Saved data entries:
/---

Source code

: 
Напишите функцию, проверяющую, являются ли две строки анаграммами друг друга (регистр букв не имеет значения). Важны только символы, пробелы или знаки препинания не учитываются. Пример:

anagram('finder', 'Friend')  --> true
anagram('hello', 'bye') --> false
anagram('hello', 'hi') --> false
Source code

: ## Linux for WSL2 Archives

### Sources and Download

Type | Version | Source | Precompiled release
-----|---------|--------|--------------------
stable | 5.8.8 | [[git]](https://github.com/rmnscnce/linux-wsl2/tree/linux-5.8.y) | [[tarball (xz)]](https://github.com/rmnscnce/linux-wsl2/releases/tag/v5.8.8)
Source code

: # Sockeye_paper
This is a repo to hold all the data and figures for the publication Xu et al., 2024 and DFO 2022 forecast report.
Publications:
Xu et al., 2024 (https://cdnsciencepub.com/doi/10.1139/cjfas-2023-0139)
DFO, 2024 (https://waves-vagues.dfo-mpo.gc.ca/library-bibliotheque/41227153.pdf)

\---

**What you should do:**
For each line of the entries that includes "https", show that line.

**Your solution:**
stable | 5.8.8 | [[git]](https://github.com/rmnscnce/linux-wsl2/tree/linux-5.8.y) | [[tarball (xz)]](https://github.com/rmnscnce/linux-wsl2/releases/tag/v5.8.8)
Xu et al., 2024 (https://cdnsciencepub.com/doi/10.1139/cjfas-2023-0139)
DFO, 2024 (https://waves-vagues.dfo-mpo.gc.ca/library-bibliotheque/41227153.pdf)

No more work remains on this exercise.